↓

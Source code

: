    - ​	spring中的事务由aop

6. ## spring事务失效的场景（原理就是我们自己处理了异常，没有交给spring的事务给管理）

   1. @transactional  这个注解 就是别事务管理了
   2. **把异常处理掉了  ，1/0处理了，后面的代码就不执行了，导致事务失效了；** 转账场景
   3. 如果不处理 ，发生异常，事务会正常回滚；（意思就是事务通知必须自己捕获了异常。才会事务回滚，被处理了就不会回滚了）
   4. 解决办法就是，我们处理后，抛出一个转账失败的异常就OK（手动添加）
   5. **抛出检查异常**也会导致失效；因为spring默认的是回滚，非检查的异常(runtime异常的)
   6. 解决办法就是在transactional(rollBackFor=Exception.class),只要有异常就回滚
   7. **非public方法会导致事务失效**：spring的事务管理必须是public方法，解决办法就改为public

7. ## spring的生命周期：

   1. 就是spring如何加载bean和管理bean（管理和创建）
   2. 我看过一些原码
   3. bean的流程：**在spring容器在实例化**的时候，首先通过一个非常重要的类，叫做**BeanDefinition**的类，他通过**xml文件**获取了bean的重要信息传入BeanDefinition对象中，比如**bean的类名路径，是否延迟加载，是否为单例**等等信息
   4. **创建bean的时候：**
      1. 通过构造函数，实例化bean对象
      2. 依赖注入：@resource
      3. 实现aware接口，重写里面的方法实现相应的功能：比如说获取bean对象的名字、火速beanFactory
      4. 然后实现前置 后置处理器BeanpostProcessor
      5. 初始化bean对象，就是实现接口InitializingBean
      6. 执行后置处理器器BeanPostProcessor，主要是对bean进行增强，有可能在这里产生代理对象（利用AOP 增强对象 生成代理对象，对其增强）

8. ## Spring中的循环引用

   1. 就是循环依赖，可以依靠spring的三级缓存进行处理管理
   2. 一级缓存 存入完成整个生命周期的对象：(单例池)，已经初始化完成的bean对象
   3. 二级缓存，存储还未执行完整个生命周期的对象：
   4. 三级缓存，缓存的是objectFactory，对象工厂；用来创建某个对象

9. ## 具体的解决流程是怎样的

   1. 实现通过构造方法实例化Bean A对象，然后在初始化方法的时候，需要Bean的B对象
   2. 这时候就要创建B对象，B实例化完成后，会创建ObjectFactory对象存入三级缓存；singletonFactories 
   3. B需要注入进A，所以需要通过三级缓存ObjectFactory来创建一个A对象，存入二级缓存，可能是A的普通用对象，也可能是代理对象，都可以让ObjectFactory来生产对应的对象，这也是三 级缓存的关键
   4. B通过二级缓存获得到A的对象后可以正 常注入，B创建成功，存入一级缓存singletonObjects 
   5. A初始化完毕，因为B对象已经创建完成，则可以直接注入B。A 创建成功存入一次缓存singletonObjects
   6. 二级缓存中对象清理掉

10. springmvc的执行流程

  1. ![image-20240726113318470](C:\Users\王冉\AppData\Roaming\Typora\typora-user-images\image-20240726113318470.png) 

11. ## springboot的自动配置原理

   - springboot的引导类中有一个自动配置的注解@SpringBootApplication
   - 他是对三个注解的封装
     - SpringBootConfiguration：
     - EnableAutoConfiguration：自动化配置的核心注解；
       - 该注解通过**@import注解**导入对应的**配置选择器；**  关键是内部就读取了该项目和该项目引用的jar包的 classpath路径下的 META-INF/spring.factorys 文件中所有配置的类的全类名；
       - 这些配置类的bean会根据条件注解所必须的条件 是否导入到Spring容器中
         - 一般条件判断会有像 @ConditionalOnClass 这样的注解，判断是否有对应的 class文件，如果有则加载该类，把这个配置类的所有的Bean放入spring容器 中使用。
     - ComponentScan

↑

> Task brief
Could you repeat exactly the lines above from the line with "2. 依赖注入：@resource" up to and including the line with "2. 这时候就要创建B对象，", and only those?

> Response area
      2. 依赖注入：@resource
      3. 实现aware接口，重写里面的方法实现相应的功能：比如说获取bean对象的名字、火速beanFactory
      4. 然后实现前置 后置处理器BeanpostProcessor
      5. 初始化bean对象，就是实现接口InitializingBean
      6. 执行后置处理器器BeanPostProcessor，主要是对bean进行增强，有可能在这里产生代理对象（利用AOP 增强对象 生成代理对象，对其增强）

8. ## Spring中的循环引用

   1. 就是循环依赖，可以依靠spring的三级缓存进行处理管理
   2. 一级缓存 存入完成整个生命周期的对象：(单例池)，已经初始化完成的bean对象
   3. 二级缓存，存储还未执行完整个生命周期的对象：
   4. 三级缓存，缓存的是objectFactory，对象工厂；用来创建某个对象

9. ## 具体的解决流程是怎样的

   1. 实现通过构造方法实例化Bean A对象，然后在初始化方法的时候，需要Bean的B对象
   2. 这时候就要创建B对象，B实例化完成后，会创建ObjectFactory对象存入三级缓存；singletonFactories 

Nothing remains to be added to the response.